Decorate the Bathroom
In addition to cleaning and organizing the bathroom, adding some decorations may be a good way to make the room more inviting to your children. Wall hangings that include bathroom puns, bathroom or hygiene-related pictures, pictures or paintings to match the theme of the bathroom, or pictures of your family could be wonderful additions. A decorative painting or print that outlines a bathroom checklist may be a great way to get your kids to admire the decor while adhering to the helpful list it provides.
Adding vases of plants and flowers could be great additions, too. 50% of flower shop sales aren't even attributed to a holiday or celebration, and this is because people like to admire the beauty of flowers as well as feel the satisfaction that gifting them provides. Add some beautiful sunflowers to a shelf on the wall of your bathroom and perhaps some calm-inducing plants. These kinds of additions can boost the willingness of your kids to follow through with their bathroom bedtime routines.

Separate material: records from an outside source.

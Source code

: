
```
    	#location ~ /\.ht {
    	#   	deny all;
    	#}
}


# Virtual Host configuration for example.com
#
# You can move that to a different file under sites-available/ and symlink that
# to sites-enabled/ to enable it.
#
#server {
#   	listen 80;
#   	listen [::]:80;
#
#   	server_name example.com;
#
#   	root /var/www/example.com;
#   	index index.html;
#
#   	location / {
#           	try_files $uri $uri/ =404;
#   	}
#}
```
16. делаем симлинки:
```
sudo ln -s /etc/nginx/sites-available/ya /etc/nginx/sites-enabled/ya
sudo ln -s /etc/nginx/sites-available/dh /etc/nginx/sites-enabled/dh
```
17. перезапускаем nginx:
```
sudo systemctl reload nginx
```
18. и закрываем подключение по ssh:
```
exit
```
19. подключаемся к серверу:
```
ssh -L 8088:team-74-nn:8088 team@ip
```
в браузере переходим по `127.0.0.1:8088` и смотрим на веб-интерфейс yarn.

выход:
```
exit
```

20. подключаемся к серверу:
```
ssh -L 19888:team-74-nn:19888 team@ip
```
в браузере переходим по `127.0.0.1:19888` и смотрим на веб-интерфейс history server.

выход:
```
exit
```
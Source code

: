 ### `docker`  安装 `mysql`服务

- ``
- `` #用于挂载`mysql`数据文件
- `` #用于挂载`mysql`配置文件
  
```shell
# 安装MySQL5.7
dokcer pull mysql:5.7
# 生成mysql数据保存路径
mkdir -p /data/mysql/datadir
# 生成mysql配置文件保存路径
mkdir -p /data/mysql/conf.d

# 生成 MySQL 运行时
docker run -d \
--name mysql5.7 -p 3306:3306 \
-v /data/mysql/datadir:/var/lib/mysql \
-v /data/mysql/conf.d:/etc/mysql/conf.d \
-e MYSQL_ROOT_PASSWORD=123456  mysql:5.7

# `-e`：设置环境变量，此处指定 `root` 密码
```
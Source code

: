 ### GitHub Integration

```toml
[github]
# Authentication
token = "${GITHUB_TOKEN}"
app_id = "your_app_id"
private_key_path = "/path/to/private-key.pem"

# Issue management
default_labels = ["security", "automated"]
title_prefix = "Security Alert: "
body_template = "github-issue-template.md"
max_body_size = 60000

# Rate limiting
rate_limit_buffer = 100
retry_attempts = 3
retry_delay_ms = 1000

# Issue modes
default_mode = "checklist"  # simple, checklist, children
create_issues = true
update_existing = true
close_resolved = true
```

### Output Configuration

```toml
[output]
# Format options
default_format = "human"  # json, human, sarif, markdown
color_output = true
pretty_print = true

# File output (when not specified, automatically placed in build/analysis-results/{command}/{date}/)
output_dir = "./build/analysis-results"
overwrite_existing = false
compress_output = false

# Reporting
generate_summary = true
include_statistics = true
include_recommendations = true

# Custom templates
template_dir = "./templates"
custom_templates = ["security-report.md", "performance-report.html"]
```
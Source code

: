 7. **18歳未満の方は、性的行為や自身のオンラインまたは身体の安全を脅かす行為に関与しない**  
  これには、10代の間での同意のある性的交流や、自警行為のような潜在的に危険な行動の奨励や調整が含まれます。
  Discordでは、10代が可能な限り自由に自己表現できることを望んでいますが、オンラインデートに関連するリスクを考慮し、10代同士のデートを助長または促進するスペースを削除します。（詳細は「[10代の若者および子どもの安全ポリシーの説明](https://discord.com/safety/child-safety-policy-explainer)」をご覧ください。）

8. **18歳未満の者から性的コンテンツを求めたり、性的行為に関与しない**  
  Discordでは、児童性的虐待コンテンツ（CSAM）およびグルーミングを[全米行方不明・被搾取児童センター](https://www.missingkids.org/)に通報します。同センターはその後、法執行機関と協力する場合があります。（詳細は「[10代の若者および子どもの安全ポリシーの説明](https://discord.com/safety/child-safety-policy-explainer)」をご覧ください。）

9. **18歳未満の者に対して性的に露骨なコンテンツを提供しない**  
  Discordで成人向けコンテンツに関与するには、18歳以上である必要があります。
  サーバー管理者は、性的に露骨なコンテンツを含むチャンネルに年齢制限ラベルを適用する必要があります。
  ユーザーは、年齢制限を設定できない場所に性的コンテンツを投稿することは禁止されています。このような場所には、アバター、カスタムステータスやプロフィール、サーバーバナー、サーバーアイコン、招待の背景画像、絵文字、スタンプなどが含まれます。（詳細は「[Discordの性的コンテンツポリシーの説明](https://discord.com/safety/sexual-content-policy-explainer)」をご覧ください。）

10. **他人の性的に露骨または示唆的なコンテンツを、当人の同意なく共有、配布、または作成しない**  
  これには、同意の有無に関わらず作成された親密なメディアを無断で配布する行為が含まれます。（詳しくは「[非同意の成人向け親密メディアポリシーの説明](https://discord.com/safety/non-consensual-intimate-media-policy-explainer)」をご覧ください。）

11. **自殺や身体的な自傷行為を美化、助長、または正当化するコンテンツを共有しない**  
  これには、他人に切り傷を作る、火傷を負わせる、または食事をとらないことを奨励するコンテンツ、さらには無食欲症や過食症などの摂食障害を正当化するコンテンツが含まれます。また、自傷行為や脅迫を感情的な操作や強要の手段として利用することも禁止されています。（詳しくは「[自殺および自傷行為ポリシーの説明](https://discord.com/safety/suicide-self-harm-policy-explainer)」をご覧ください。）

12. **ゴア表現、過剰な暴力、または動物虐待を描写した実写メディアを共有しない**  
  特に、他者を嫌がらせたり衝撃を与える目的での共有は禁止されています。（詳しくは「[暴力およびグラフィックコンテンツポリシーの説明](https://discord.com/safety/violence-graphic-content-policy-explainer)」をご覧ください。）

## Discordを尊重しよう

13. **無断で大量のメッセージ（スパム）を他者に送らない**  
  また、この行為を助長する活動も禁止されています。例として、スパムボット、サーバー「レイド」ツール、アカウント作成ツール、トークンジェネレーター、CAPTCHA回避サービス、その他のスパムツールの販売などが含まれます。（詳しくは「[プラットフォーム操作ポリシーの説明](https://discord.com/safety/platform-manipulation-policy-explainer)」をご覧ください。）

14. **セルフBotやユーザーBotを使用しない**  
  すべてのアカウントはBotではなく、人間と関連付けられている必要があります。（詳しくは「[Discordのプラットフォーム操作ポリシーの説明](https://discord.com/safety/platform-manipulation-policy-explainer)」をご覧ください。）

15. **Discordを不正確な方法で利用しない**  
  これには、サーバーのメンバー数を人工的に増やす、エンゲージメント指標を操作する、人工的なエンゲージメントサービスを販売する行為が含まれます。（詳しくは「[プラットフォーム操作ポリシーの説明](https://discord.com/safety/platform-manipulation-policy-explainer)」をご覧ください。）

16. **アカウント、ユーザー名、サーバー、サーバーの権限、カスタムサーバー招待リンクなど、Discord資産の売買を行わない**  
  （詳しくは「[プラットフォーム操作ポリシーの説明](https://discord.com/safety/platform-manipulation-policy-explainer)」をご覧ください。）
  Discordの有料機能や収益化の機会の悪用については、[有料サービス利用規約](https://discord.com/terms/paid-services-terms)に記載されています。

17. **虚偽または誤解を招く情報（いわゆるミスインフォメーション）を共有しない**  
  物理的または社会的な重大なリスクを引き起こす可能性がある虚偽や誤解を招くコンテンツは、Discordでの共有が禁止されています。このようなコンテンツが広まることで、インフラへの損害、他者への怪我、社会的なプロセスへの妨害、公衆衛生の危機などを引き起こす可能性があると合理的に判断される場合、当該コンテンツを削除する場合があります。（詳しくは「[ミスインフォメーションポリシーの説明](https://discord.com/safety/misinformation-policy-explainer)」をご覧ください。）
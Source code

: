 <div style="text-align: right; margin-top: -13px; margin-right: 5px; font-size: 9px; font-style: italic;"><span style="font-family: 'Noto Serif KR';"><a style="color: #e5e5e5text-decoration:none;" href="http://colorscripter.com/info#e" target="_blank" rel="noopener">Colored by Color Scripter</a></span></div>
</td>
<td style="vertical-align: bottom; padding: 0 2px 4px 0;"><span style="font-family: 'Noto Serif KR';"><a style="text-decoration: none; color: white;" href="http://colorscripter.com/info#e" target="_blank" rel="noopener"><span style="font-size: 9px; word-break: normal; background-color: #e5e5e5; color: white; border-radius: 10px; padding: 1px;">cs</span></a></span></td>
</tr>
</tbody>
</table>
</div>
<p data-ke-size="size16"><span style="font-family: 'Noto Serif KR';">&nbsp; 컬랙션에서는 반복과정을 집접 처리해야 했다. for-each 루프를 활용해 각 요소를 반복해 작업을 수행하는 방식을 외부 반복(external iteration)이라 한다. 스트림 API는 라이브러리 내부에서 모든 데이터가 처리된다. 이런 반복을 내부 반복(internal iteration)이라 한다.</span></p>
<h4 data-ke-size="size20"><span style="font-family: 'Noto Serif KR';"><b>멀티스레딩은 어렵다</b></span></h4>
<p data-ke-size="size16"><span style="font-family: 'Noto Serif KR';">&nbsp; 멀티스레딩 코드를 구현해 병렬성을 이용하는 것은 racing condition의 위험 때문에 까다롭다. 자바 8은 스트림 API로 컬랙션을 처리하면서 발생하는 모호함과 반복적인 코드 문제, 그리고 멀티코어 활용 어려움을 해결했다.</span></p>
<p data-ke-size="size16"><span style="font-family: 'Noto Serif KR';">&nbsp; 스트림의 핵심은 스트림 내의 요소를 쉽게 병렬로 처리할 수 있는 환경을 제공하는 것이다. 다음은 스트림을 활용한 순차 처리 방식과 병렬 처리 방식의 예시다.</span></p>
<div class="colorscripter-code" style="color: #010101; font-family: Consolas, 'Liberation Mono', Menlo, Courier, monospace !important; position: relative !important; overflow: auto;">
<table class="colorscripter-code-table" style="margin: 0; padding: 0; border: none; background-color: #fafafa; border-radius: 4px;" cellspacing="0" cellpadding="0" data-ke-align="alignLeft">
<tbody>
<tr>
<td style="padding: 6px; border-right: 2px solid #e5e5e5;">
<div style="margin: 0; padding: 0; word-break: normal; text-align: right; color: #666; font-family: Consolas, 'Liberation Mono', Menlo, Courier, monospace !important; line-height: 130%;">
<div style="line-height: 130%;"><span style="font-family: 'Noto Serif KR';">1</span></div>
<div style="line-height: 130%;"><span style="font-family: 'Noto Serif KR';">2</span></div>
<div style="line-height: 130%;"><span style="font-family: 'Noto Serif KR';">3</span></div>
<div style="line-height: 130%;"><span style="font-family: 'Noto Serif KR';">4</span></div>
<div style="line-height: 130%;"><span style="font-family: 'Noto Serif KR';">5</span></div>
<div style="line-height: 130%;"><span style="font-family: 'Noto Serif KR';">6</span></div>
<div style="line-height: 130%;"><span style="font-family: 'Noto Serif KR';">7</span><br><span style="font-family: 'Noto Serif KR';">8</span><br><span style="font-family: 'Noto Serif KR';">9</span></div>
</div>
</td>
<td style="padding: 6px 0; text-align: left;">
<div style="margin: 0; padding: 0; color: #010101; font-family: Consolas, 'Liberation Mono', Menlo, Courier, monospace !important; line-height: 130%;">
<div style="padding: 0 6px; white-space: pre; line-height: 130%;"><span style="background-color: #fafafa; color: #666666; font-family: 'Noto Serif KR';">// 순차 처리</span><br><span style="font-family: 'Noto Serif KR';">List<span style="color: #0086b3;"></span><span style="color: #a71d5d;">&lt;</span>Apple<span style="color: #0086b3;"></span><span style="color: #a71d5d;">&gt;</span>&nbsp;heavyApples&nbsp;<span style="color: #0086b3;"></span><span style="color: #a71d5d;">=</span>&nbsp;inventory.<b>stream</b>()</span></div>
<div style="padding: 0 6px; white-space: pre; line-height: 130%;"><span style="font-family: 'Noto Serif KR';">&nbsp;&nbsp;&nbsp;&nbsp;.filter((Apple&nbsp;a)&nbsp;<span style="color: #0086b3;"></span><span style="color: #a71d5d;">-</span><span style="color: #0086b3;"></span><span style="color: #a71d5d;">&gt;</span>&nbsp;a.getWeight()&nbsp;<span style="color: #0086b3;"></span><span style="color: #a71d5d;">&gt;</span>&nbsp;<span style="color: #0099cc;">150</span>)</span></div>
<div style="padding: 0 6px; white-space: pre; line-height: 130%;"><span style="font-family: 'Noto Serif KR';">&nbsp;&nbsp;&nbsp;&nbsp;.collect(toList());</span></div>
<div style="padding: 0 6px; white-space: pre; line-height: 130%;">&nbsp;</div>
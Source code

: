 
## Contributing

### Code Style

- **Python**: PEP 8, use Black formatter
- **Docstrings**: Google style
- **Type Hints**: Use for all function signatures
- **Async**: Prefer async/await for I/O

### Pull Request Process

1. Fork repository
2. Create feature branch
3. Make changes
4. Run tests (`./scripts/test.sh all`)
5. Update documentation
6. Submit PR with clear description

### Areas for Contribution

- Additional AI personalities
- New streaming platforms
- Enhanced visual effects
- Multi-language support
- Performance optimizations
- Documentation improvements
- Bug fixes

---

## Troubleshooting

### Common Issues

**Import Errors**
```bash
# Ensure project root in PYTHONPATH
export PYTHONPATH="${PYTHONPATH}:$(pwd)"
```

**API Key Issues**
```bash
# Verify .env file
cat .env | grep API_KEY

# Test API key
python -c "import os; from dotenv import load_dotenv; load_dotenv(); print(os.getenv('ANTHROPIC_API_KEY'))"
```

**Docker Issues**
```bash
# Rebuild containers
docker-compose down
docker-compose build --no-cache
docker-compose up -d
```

Turn Bedtime Tasks Into a Fun Nightly Routine
When it comes to taking a shower, changing into pajamas, taking medications, brushing and flossing their teeth, and overall winding down for the night with a bedtime story or puzzle, kids oftentimes push back. They don't want to go to bed because that means that they can't play or hang out with their siblings or parents for the rest of the night. Turn bedtime tasks into a fun nightly routine so your kids see their checklist in a positive light. Turn on some music, dance around the bathroom together, and make your kids laugh. Remind them of something exciting that will take place the next day. Establishing hints of fun will allow your kids to see that it's not a bad thing the day is over, but instead, it's just time to unwind and get ready for the following one.
Make a Schedule
If you have more than one child, you most likely experience some catfights, temper tantrums, and screaming matches between your kids. Tensions can especially run high if your kids are trying to get the same things done in the same space at night time. To avoid an angry end to the night, make a schedule for your kids to adhere to when it comes to their bedtime routines. While one kid showers, the other can brush their teeth, use the bathroom, and take necessary medications, and then they can switch. If your kids tend to lolly-gag, then give each child a set amount of time alone to get everything in their bedtime routine done. This will push your kids to check everything off in a timely manner.
Accommodate to Your Children's Needs
Some aspects of a child or teen's bedtime routine may require more time. Perhaps you have a child that needs to use a particular machine or have a treatment before bed, a teen with acne who has a specific skincare routine, a middle schooler who is one of the four million people in the U.S. with braces who needs to carefully brush and floss, or a child with a disability who simply needs more time to complete their nightly tasks. Be sure to take these accommodations into consideration if you're going to make a schedule for your children to follow each night. Some kids and teens may feel embarrassed and want privacy away from their parents and siblings. Be sensitive and think about what your kids need from you.
Getting your kids to oblige when it's time to get ready for bed can be a struggle. Take these tips into consideration and see how well your kids can get into the swing of their bedtime routines.